The Advocate reports that Louisiana lawmakers are moving towards an agreement that would provide a permanent, ongoing source of funding for additional transportation spending, rather than a one-shot injection of surplus revenues. The main source of this ongoing revenue: the state's sales tax revenue from car and truck sales. This year, the yield from this part of the sales tax base is pegged at $382 million.
So what's smart about this idea? Its main virtue is that it's matching a growing spending area (transportation) with a growing funding source-- the sales tax. Sales taxes are based on the value of the thing sold, so as prices go up with inflation, the sales tax paid on cars will go up too. By contrast, the gasoline taxes that states most typically use to fund roads are (usually) levied on a per-cent basis, which means that they don't grow so fast. A 20-cent tax on a gallon of gas will bring in the same amount, in nominal terms, five years from now as it does today.

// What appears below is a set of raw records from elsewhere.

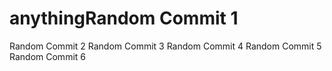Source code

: # anythingRandom Commit 1
Random Commit 2
Random Commit 3
Random Commit 4
Random Commit 5
Random Commit 6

Of course, the flip side is that if this bill passes, revenue that is currently designated for general-fund spending won't be there anymore. So this bill is robbing from Peter to pay Paul. To the extent that Louisiana lawmakers are still wondering whether their budget surpluses are "sustainable" in that they'll still be around 3 or 5 years from now, this "moving things around" approach to funding transportation leaves something to be desired.